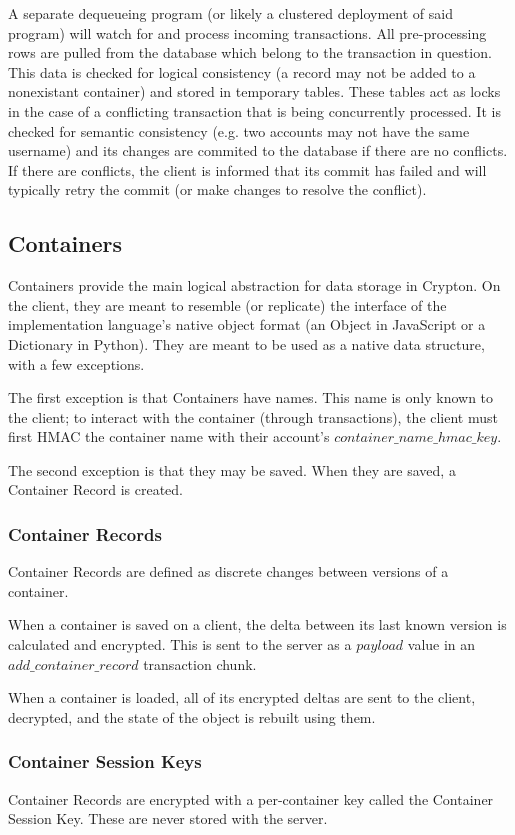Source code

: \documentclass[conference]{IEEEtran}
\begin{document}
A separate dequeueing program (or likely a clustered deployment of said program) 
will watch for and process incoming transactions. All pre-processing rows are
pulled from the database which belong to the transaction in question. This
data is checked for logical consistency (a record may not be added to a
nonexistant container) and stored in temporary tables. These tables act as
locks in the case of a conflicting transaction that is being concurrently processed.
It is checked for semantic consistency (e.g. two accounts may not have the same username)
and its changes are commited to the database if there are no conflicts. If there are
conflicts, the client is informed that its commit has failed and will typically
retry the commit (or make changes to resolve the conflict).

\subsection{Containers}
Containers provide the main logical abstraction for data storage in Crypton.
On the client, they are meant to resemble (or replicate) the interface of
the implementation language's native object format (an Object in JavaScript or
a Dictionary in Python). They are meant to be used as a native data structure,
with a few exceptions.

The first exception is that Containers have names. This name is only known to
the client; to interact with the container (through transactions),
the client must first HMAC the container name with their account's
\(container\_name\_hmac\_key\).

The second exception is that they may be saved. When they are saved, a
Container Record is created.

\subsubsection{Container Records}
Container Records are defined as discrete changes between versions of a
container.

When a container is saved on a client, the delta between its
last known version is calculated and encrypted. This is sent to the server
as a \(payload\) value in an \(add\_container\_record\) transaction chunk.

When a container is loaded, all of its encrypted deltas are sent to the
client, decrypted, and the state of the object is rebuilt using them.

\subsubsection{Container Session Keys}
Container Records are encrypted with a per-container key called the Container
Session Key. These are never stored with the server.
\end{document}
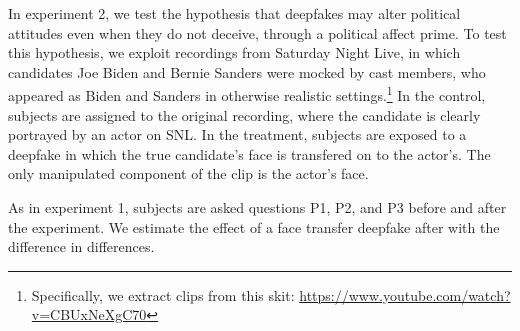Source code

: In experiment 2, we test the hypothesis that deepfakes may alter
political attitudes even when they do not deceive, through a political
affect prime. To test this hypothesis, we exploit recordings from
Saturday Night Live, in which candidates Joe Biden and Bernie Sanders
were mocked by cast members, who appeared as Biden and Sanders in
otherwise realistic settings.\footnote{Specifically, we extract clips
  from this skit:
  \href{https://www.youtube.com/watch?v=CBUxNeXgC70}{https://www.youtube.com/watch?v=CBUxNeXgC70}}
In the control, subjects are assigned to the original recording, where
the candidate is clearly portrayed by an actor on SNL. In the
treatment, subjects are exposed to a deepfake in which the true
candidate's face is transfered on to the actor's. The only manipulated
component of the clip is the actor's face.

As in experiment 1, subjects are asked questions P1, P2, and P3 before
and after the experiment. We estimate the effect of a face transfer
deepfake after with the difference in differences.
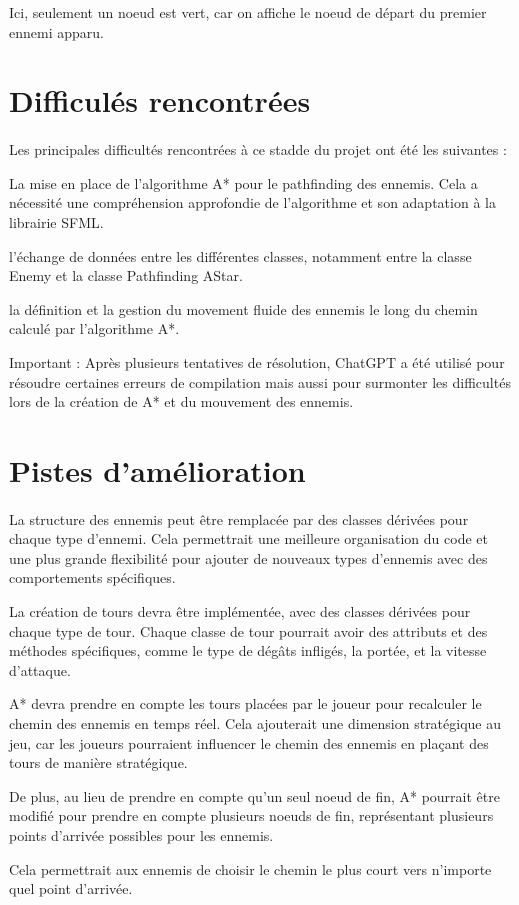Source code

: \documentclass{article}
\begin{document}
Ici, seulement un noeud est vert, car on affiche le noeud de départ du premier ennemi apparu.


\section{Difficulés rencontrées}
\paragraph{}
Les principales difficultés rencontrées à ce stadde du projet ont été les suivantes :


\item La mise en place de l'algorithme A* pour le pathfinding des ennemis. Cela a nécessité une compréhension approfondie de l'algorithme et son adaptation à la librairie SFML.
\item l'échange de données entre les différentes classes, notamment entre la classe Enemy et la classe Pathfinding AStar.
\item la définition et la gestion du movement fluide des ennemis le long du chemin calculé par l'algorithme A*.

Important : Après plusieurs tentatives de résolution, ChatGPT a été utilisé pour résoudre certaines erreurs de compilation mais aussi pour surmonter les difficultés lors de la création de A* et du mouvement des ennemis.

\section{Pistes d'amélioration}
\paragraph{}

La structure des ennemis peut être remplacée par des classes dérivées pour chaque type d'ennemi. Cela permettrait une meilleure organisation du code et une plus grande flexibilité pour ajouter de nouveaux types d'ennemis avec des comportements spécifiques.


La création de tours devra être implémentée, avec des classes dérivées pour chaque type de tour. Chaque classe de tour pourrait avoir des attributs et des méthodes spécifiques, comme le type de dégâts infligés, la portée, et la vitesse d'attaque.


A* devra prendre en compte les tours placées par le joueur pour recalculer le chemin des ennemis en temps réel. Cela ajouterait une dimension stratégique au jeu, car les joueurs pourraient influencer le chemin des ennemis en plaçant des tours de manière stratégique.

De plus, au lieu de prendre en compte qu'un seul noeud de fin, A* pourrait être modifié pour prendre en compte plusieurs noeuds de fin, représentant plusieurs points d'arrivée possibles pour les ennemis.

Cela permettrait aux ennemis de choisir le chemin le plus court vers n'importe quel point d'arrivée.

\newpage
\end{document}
____________________
> [WHAT IS EXPECTED]
A faithful, picture-free copy of the material is what this task asks for.

> [EXERCISE RESULT]
Source code

: \documentclass[conference]{IEEEtran}
\begin{document}
A separate dequeueing program (or likely a clustered deployment of said program) 
will watch for and process incoming transactions. All pre-processing rows are
pulled from the database which belong to the transaction in question. This
data is checked for logical consistency (a record may not be added to a
nonexistant container) and stored in temporary tables. These tables act as
locks in the case of a conflicting transaction that is being concurrently processed.
It is checked for semantic consistency (e.g. two accounts may not have the same username)
and its changes are commited to the database if there are no conflicts. If there are
conflicts, the client is informed that its commit has failed and will typically
retry the commit (or make changes to resolve the conflict).

\subsection{Containers}
Containers provide the main logical abstraction for data storage in Crypton.
On the client, they are meant to resemble (or replicate) the interface of
the implementation language's native object format (an Object in JavaScript or
a Dictionary in Python). They are meant to be used as a native data structure,
with a few exceptions.

The first exception is that Containers have names. This name is only known to
the client; to interact with the container (through transactions),
the client must first HMAC the container name with their account's
\(container\_name\_hmac\_key\).

The second exception is that they may be saved. When they are saved, a
Container Record is created.

\subsubsection{Container Records}
Container Records are defined as discrete changes between versions of a
container.

When a container is saved on a client, the delta between its
last known version is calculated and encrypted. This is sent to the server
as a \(payload\) value in an \(add\_container\_record\) transaction chunk.

When a container is loaded, all of its encrypted deltas are sent to the
client, decrypted, and the state of the object is rebuilt using them.

\subsubsection{Container Session Keys}
Container Records are encrypted with a per-container key called the Container
Session Key. These are never stored with the server.
\end{document}
Source code

: In experiment 2, we test the hypothesis that deepfakes may alter
political attitudes even when they do not deceive, through a political
affect prime. To test this hypothesis, we exploit recordings from
Saturday Night Live, in which candidates Joe Biden and Bernie Sanders
were mocked by cast members, who appeared as Biden and Sanders in
otherwise realistic settings.\footnote{Specifically, we extract clips
  from this skit:
  \href{https://www.youtube.com/watch?v=CBUxNeXgC70}{https://www.youtube.com/watch?v=CBUxNeXgC70}}
In the control, subjects are assigned to the original recording, where
the candidate is clearly portrayed by an actor on SNL. In the
treatment, subjects are exposed to a deepfake in which the true
candidate's face is transfered on to the actor's. The only manipulated
component of the clip is the actor's face.

As in experiment 1, subjects are asked questions P1, P2, and P3 before
and after the experiment. We estimate the effect of a face transfer
deepfake after with the difference in differences.
Source code

: \documentclass{article}
\begin{document}
Ici, seulement un noeud est vert, car on affiche le noeud de départ du premier ennemi apparu.


\section{Difficulés rencontrées}
\paragraph{}
Les principales difficultés rencontrées à ce stadde du projet ont été les suivantes :


\item La mise en place de l'algorithme A* pour le pathfinding des ennemis. Cela a nécessité une compréhension approfondie de l'algorithme et son adaptation à la librairie SFML.
\item l'échange de données entre les différentes classes, notamment entre la classe Enemy et la classe Pathfinding AStar.
\item la définition et la gestion du movement fluide des ennemis le long du chemin calculé par l'algorithme A*.

Important : Après plusieurs tentatives de résolution, ChatGPT a été utilisé pour résoudre certaines erreurs de compilation mais aussi pour surmonter les difficultés lors de la création de A* et du mouvement des ennemis.

\section{Pistes d'amélioration}
\paragraph{}

La structure des ennemis peut être remplacée par des classes dérivées pour chaque type d'ennemi. Cela permettrait une meilleure organisation du code et une plus grande flexibilité pour ajouter de nouveaux types d'ennemis avec des comportements spécifiques.


La création de tours devra être implémentée, avec des classes dérivées pour chaque type de tour. Chaque classe de tour pourrait avoir des attributs et des méthodes spécifiques, comme le type de dégâts infligés, la portée, et la vitesse d'attaque.


A* devra prendre en compte les tours placées par le joueur pour recalculer le chemin des ennemis en temps réel. Cela ajouterait une dimension stratégique au jeu, car les joueurs pourraient influencer le chemin des ennemis en plaçant des tours de manière stratégique.

De plus, au lieu de prendre en compte qu'un seul noeud de fin, A* pourrait être modifié pour prendre en compte plusieurs noeuds de fin, représentant plusieurs points d'arrivée possibles pour les ennemis.

Cela permettrait aux ennemis de choisir le chemin le plus court vers n'importe quel point d'arrivée.

\newpage
\end{document}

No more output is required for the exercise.